Alexander Crutchfield is a student conservative who proudly stands within Hill’s described ten percent. The walls of his Branford dorm room are adorned with two posters of Ronald Reagan and another that reads “I love capitalism.” On his bedside table sits George W. Bush’s memoir “Decision Points.” Crutchfield has certainly made no secret of his conservatism, but others on campus do. “The term closet conservative is thrown around a lot and it’s very much the case,” he explains.
“Coming out as a Republican at Yale is even more difficult than coming out as gay,” says Madison Alworth ’15. “People can judge you harshly for it.”
Elizabeth Henry, too, has garnered her own share of attacks from a segment of the Yale population. “There are actually three groups of liberals at Yale,” she said. “There are the apathetic liberals, who aren’t really antagonistic towards us. Then there are Democrats like Zak Newman, who I’m friends with because he’s knowledgeable and understanding of us. And lastly, there are the Democrats who think Republicans are bad people—that we’re somehow immoral. Someone once told a friend of mine, ‘I can’t believe you would hang out with Elizabeth Henry! You know she’s a Republican, right?’”
Crutchfield sees the evolution as coming about through an attitude change as well as a commitment to action, not only among liberals, but among conservatives, too.
“We often have a tendency to stick together,” he said. “We’re all too content to isolate ourselves with conservative super PACs and Fox News. The problem becomes that we’re not actively engaged in a real dialogue. For too long, we’ve been content to sit in our conservative ivory towers. That has to change.”

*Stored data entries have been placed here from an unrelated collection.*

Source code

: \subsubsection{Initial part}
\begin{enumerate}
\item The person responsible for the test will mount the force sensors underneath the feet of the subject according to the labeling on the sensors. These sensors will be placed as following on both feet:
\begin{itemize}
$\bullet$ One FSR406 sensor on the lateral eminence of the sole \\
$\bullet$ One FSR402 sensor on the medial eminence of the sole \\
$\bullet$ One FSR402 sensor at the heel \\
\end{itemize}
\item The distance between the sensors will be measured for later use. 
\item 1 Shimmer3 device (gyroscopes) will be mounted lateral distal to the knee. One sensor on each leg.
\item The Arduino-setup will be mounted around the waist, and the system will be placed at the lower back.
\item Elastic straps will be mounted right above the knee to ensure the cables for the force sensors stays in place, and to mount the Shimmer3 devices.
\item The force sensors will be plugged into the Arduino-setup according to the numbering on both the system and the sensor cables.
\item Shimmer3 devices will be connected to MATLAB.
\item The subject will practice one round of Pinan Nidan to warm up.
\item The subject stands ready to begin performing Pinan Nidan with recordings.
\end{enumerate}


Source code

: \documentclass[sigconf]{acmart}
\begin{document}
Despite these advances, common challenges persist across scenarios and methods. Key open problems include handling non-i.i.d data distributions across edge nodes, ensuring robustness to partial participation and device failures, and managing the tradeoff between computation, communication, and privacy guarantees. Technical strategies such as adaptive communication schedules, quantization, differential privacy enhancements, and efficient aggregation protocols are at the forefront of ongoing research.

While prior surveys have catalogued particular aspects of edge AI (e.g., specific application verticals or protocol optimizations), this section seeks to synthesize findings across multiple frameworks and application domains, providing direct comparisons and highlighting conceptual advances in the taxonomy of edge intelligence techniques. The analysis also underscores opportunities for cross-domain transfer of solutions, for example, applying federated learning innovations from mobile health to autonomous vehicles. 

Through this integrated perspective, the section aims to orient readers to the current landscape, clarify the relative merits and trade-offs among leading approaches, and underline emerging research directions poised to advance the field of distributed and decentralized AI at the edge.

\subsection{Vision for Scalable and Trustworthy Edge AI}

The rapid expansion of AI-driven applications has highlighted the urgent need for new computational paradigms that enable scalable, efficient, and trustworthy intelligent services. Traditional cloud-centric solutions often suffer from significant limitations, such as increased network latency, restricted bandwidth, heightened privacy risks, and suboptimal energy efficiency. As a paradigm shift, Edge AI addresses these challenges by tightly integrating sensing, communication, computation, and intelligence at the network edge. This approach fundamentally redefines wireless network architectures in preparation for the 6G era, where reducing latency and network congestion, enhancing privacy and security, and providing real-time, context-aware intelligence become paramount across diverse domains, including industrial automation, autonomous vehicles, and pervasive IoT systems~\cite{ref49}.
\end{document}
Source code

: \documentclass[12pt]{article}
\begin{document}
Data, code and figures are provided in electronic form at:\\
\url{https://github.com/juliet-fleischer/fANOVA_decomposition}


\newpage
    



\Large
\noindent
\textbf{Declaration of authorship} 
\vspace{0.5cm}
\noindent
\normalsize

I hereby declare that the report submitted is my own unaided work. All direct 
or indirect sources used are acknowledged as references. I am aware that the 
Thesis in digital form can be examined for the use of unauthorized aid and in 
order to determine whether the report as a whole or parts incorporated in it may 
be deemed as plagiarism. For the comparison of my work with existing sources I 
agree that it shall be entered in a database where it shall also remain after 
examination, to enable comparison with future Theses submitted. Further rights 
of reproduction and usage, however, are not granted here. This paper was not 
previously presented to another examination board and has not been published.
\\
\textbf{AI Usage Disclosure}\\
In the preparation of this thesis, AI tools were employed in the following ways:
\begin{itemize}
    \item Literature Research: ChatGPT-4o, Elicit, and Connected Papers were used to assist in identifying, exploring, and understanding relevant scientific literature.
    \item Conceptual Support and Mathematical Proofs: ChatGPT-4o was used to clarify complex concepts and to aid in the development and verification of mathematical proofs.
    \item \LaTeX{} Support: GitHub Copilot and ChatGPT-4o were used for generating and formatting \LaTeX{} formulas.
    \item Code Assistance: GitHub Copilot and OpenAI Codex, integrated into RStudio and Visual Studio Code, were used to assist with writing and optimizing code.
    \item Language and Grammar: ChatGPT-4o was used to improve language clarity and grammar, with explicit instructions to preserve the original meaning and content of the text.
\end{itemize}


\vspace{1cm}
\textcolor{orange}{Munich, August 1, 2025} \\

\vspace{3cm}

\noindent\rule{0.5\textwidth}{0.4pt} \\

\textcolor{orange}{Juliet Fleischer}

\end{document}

Other conservatives overwhelmingly agree with Crutchfield. Torres summed up the sentiment, saying “It’s impossible to say that change isn’t necessary after a loss that bad, but I disagree that we need to change stances on issues. The philosophical ideals of conservatism underlying the party are good—we just need a new branding. We were painted too well by our Democratic opponents and media as the party of the wealthy when really, our philosophy of limited government, low taxes, and social responsibility is beneficial to everyone.”
In many ways, Yale’s young conservatives embody the change that they, and even much of the Republican leadership, seek within the party. The Yale College Republicans have spent time this election canvassing for Scott Brown and Linda McMahon, and making phone calls to swing states for Mitt Romney, but it extends beyond volunteering. By injecting the campus with a renewed spirit of political action and conversation, today’s conservatives are not only challenging the status quo—they’re keeping alive the legacy of Buckley.
“The best thing about Buckley was that some of his dearest friends were on the left,” recalled Professor Hill. “I remember seeing him come out of Mory’s once in the late Clinton years. Lanny Davis, a leading advisor to Clinton, was coming up Wall Street in the other direction and they just kind of fell into each other’s arms and laughed. That was Buckley, and you have to maintain that kind of buoyant character in your politics and commentary in order to succeed. The conservative students on campus have certainly captured something of Buckley’s spirit.”